UX Audit - AI Agent Skill

Use this when you're joining an existing product and need to quickly understand where the user experience falls short -- or when it's time for a periodic reassessment. Produces a prioritized gap map with severity ratings, evidence, and recommendations.

Framework attribution: Grounded in Agile UCD (inclusivity and accessible-by-default design) as practiced at Pivotal Labs, alongside Nielsen's usability heuristics. See knowledge/agile-ucd-reference.md.

Related skills: For WCAG accessibility evaluation (perceivable, operable, understandable, robust), use /accessibility-audit -- this skill covers Nielsen's heuristics, not accessibility standards. For evaluative testing with real users, use /usability-test-plan.

Process

Step 1: Gather inputs

Ask the user to provide:

Product description -- what it does, who it's for, current state
Raw observations -- notes from walking through the product yourself (screenshots, flow descriptions, pain points noticed)
User data -- any available support tickets, NPS responses, app store reviews, analytics (drop-off rates, low-adoption features, time-on-task data)
User segments -- who are the primary users? Different users experience different gaps.
Core flows to assess -- which user flows matter most? (e.g., onboarding, core task, checkout, search)

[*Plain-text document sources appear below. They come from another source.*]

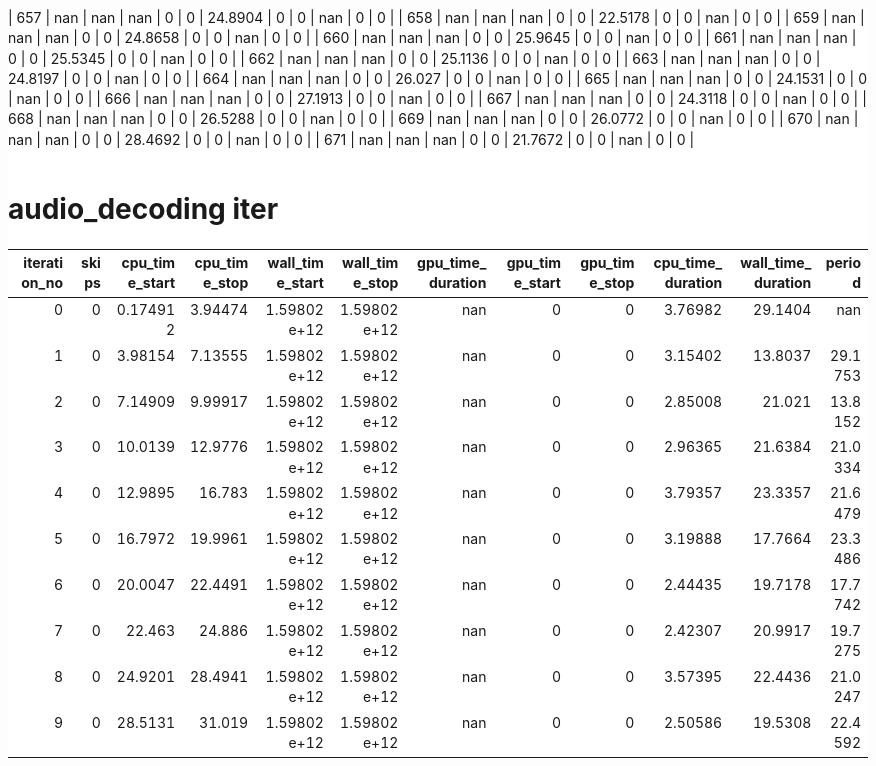 |            657 |     nan |              nan |             nan |                 0 |                0 |             24.8904 |                0 |               0 |                 nan |                    0 |        0 |
|            658 |     nan |              nan |             nan |                 0 |                0 |             22.5178 |                0 |               0 |                 nan |                    0 |        0 |
|            659 |     nan |              nan |             nan |                 0 |                0 |             24.8658 |                0 |               0 |                 nan |                    0 |        0 |
|            660 |     nan |              nan |             nan |                 0 |                0 |             25.9645 |                0 |               0 |                 nan |                    0 |        0 |
|            661 |     nan |              nan |             nan |                 0 |                0 |             25.5345 |                0 |               0 |                 nan |                    0 |        0 |
|            662 |     nan |              nan |             nan |                 0 |                0 |             25.1136 |                0 |               0 |                 nan |                    0 |        0 |
|            663 |     nan |              nan |             nan |                 0 |                0 |             24.8197 |                0 |               0 |                 nan |                    0 |        0 |
|            664 |     nan |              nan |             nan |                 0 |                0 |             26.027  |                0 |               0 |                 nan |                    0 |        0 |
|            665 |     nan |              nan |             nan |                 0 |                0 |             24.1531 |                0 |               0 |                 nan |                    0 |        0 |
|            666 |     nan |              nan |             nan |                 0 |                0 |             27.1913 |                0 |               0 |                 nan |                    0 |        0 |
|            667 |     nan |              nan |             nan |                 0 |                0 |             24.3118 |                0 |               0 |                 nan |                    0 |        0 |
|            668 |     nan |              nan |             nan |                 0 |                0 |             26.5288 |                0 |               0 |                 nan |                    0 |        0 |
|            669 |     nan |              nan |             nan |                 0 |                0 |             26.0772 |                0 |               0 |                 nan |                    0 |        0 |
|            670 |     nan |              nan |             nan |                 0 |                0 |             28.4692 |                0 |               0 |                 nan |                    0 |        0 |
|            671 |     nan |              nan |             nan |                 0 |                0 |             21.7672 |                0 |               0 |                 nan |                    0 |        0 |

# audio_decoding iter

|   iteration_no |   skips |   cpu_time_start |   cpu_time_stop |   wall_time_start |   wall_time_stop |   gpu_time_duration |   gpu_time_start |   gpu_time_stop |   cpu_time_duration |   wall_time_duration |   period |
|---------------:|--------:|-----------------:|----------------:|------------------:|-----------------:|--------------------:|-----------------:|----------------:|--------------------:|---------------------:|---------:|
|              0 |       0 |         0.174912 |         3.94474 |       1.59802e+12 |      1.59802e+12 |                 nan |                0 |               0 |             3.76982 |              29.1404 | nan      |
|              1 |       0 |         3.98154  |         7.13555 |       1.59802e+12 |      1.59802e+12 |                 nan |                0 |               0 |             3.15402 |              13.8037 |  29.1753 |
|              2 |       0 |         7.14909  |         9.99917 |       1.59802e+12 |      1.59802e+12 |                 nan |                0 |               0 |             2.85008 |              21.021  |  13.8152 |
|              3 |       0 |        10.0139   |        12.9776  |       1.59802e+12 |      1.59802e+12 |                 nan |                0 |               0 |             2.96365 |              21.6384 |  21.0334 |
|              4 |       0 |        12.9895   |        16.783   |       1.59802e+12 |      1.59802e+12 |                 nan |                0 |               0 |             3.79357 |              23.3357 |  21.6479 |
|              5 |       0 |        16.7972   |        19.9961  |       1.59802e+12 |      1.59802e+12 |                 nan |                0 |               0 |             3.19888 |              17.7664 |  23.3486 |
|              6 |       0 |        20.0047   |        22.4491  |       1.59802e+12 |      1.59802e+12 |                 nan |                0 |               0 |             2.44435 |              19.7178 |  17.7742 |
|              7 |       0 |        22.463    |        24.886   |       1.59802e+12 |      1.59802e+12 |                 nan |                0 |               0 |             2.42307 |              20.9917 |  19.7275 |
|              8 |       0 |        24.9201   |        28.4941  |       1.59802e+12 |      1.59802e+12 |                 nan |                0 |               0 |             3.57395 |              22.4436 |  21.0247 |
|              9 |       0 |        28.5131   |        31.019   |       1.59802e+12 |      1.59802e+12 |                 nan |                0 |               0 |             2.50586 |              19.5308 |  22.4592 |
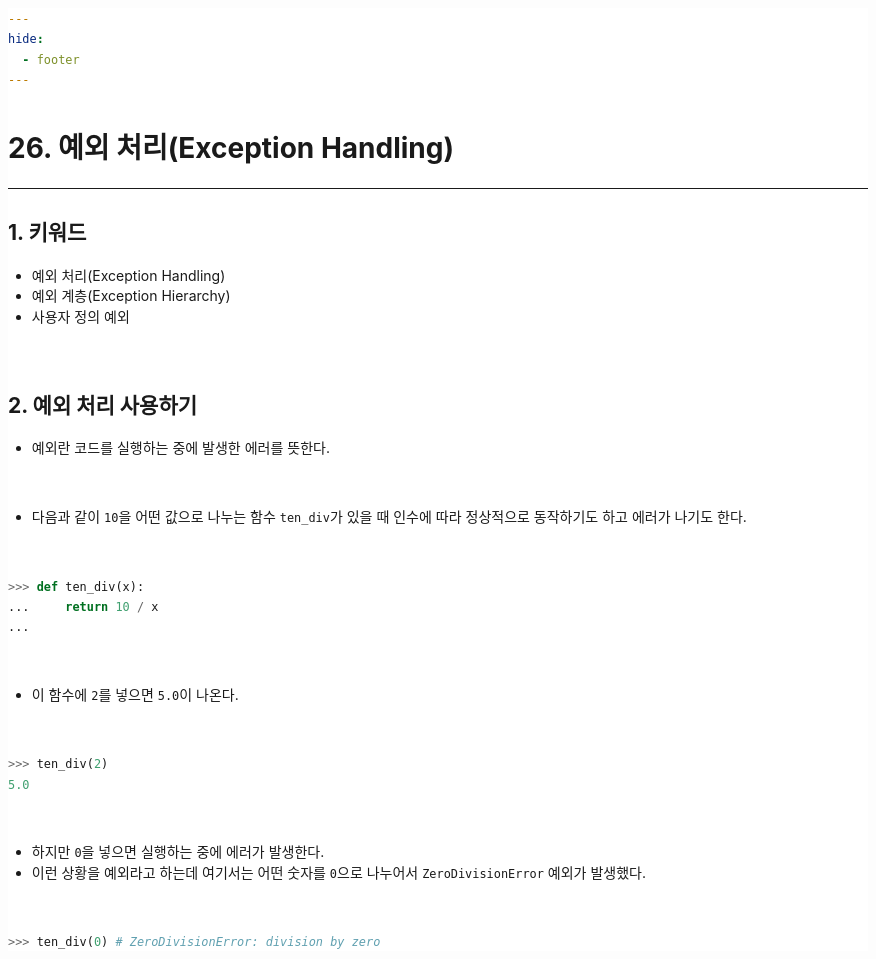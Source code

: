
 ```yaml
---
hide:
  - footer
---
```


# 26. 예외 처리(Exception Handling)

---

## 1. 키워드

- 예외 처리(Exception Handling)
- 예외 계층(Exception Hierarchy)
- 사용자 정의 예외

<br/>

## 2. 예외 처리 사용하기

- 예외란 코드를 실행하는 중에 발생한 에러를 뜻한다.

<br/>

- 다음과 같이 `10`을 어떤 값으로 나누는 함수 `ten_div`가 있을 때 인수에 따라 정상적으로 동작하기도 하고 에러가 나기도 한다.

<br/>

```python
>>> def ten_div(x):
...     return 10 / x
...
```

<br/>

- 이 함수에 `2`를 넣으면 `5.0`이 나온다.

<br/>

```python
>>> ten_div(2)
5.0
```

<br/>

- 하지만 `0`을 넣으면 실행하는 중에 에러가 발생한다.
- 이런 상황을 예외라고 하는데 여기서는 어떤 숫자를 `0`으로 나누어서 `ZeroDivisionError` 예외가 발생했다.

<br/>

```python
>>> ten_div(0) # ZeroDivisionError: division by zero
```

The user can paste raw notes, screenshots, or data exports. If they haven't walked through the product yet, advise them to spend 2-4 hours using it before running the audit.

Step 2: Heuristic evaluation

Analyze the observations against Nielsen's 10 usability heuristics:

## UX Gap Assessment -- (Product name, date)

### Heuristic Evaluation

| # | Heuristic | Rating | Key Findings |
|---|-----------|--------|-------------|
| 1 | Visibility of system status | (Good / Issues found) | (Brief summary) |
| 2 | Match between system and real world | (Good / Issues found) | (Brief summary) |
| 3 | User control and freedom | (Good / Issues found) | (Brief summary) |
| 4 | Consistency and standards | (Good / Issues found) | (Brief summary) |
| 5 | Error prevention | (Good / Issues found) | (Brief summary) |
| 6 | Recognition rather than recall | (Good / Issues found) | (Brief summary) |
| 7 | Flexibility and efficiency | (Good / Issues found) | (Brief summary) |
| 8 | Aesthetic and minimalist design | (Good / Issues found) | (Brief summary) |
| 9 | Error recovery | (Good / Issues found) | (Brief summary) |
| 10 | Help and documentation | (Good / Issues found) | (Brief summary) |
| 11 | Accessibility (WCAG 2.2 AA baseline) | (Good / Issues found) | (Brief summary) |
| 12 | Internationalization & cultural fit (if multi-locale) | (Good / Issues found) | (Brief summary) |

Heuristic 11 -- Accessibility quick screen: This is not a replacement for /accessibility-audit (which covers full WCAG 2.2 compliance). This is a baseline check that every UX audit should include:

Perceivable -- do text and UI elements meet contrast ratios (4.5:1 text, 3:1 components)? Is information conveyed beyond color alone? Do images have alt text?
Operable -- can all interactive elements be reached and activated via keyboard? Are focus indicators visible? Do touch targets meet minimum size (24x24px WCAG 2.2, 44x44px recommended)?
Understandable -- are form inputs labeled? Do error messages identify the problem and suggest correction? Is language consistent?
Robust -- does the heading hierarchy follow h1-h6 order? Are custom components using appropriate ARIA roles?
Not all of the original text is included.